Discovering Ramchandra Siras: Beyond pathos, knowing the AMU professor through his award-winning poetry
Anish Gawande talks about translating a poem by Ramchandra Siras, and what his story means in the larger narrative surrounding Section 377.
To say that a poet can be identified by their disposition would be to indulge in cliché. And yet, with professor and linguist Ramchandra Siras, the signs were all there: a subversive way of looking at the world, a personality that stood out, melancholy, and a preference for solitude.

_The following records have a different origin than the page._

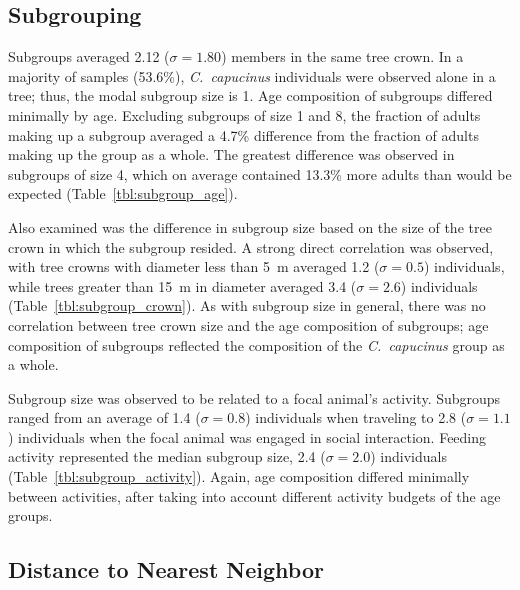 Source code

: \documentclass[american]{../../../coursework}
\begin{document}
\subsection{Subgrouping}

Subgroups averaged 2.12 (\(\sigma = 1.80\)) members in the same tree crown. In
a majority of samples (53.6\%), \emph{C.~capucinus} individuals were observed
alone in a tree; thus, the modal subgroup size is 1. Age composition of
subgroups differed minimally by age. Excluding subgroups of size 1 and 8, the
fraction of adults making up a subgroup averaged a 4.7\% difference from the
fraction of adults making up the group as a whole. The greatest difference was
observed in subgroups of size 4, which on average contained 13.3\% more adults
than would be expected (Table~\ref{tbl:subgroup_age}).

Also examined was the difference in subgroup size based on the size of the
tree crown in which the subgroup resided. A strong direct correlation was
observed, with tree crowns with diameter less than \SI{5}{\metre} averaged 1.2
(\(\sigma = 0.5\)) individuals, while trees greater than \SI{15}{\metre} in
diameter averaged 3.4 (\(\sigma = 2.6\)) individuals
(Table~\ref{tbl:subgroup_crown}). As with subgroup size in general, there was
no correlation between tree crown size and the age composition of subgroups;
age composition of subgroups reflected the composition of the
\emph{C.~capucinus} group as a whole.

Subgroup size was observed to be related to a focal animal's activity.
Subgroups ranged from an average of 1.4 (\(\sigma = 0.8\)) individuals when
traveling to 2.8 (\(\sigma = 1.1\)) individuals when the focal animal was
engaged in social interaction. Feeding activity represented the median
subgroup size, 2.4 (\(\sigma = 2.0\)) individuals
(Table~\ref{tbl:subgroup_activity}). Again, age composition differed minimally
between activities, after taking into account different activity budgets of
the age groups.

\subsection{Distance to Nearest Neighbor}
\end{document}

All of these found a place in his poetry, a part of his identity that is recognised less often than the ‘tragedy’ of the end of his life. First he was forcibly outed, and then deprived of his teaching job when the Aligarh Muslim University, where he taught Marathi, suspended him. He fought and won a court case against the university, to get back his job. People remember the cruel irony of his death – that he died the day before his suspension would have been revoked. Few know of his poetic genius.
His poetic outlook was part of his characterisation in Hansal Mehta's Aligarh, where he was played by Manoj Bajpayee. The film was most people's first acquaintance with Siras. In a memorable scene, he is seen chiding a journalist for reducing love to a "dirty word" by asking him about his lover. He also asserts that his feelings cannot be contained in a term such as 'gay'. "Poetry is found between the words, in the silences, in the pauses," the character says.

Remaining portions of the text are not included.